Two friends on roller-skates are standing
5 m apart facing each other. One of them throws a ball of 2 kg towards the other,
who catches it. How will this activity
affect the position of the two? Explain
your answer.
Answers
Explanation:
Let us say mass of the friends is m kg each. For example...
We apply the conservation of momentum principle here. Let us say the ball of 2 kg is thrown with a velocity u by one friend on the left, towards his friend on the right. We take u as the horizontal component of velocity. Initially the friends were stationary. Let the friend on the left move further left with a velocity v.

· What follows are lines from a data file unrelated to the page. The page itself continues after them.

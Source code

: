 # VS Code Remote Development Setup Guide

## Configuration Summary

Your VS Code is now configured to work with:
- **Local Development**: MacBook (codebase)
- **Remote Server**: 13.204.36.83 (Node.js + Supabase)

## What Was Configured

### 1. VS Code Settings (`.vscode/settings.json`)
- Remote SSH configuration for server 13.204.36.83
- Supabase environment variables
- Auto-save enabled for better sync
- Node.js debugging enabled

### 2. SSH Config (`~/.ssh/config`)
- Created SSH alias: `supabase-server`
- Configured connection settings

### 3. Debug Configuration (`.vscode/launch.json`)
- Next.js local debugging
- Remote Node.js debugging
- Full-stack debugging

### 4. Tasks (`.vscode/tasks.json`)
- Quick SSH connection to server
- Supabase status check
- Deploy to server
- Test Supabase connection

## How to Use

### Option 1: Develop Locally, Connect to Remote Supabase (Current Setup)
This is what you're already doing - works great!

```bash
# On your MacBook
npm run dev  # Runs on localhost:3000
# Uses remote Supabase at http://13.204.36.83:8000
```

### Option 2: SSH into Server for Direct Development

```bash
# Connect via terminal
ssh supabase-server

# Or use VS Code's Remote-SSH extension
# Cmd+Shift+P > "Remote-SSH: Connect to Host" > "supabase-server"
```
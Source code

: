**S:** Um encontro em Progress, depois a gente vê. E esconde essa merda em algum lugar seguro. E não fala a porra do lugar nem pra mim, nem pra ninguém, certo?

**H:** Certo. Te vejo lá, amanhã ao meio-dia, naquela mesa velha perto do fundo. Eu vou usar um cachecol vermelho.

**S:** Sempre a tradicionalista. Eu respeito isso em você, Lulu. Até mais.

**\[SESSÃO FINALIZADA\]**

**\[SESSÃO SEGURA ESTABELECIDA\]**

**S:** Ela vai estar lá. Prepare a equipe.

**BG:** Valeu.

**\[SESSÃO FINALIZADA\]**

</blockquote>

m v + 2 kg * u = 0 v = - 2 u / m
Let us say the second friend move further to right with a velocity V after catching the ball.
2 * u + m * 0 = (m+2) * V
V = 2 u / (m+2)
The friends separate with a relative speed =
V - v = 2u / (m+2) + 2 u / m
= 2 u [ 2m + 2 ] / m (m+2)
= 2 u * 2m / m * m = 4 u / m if m >>2 kg
❤️❤️❤️❤️❤️❤️❤️
Hey mate here is your answer.
Explanation:
Separation between them will increase. Initially the momentum of both of them are zero as they are at rest. In order to conserve the momentum the one who throws the ball would move backward. The second will experience a net force after catching the ball and therefore will move backwards that is in the direction of the force.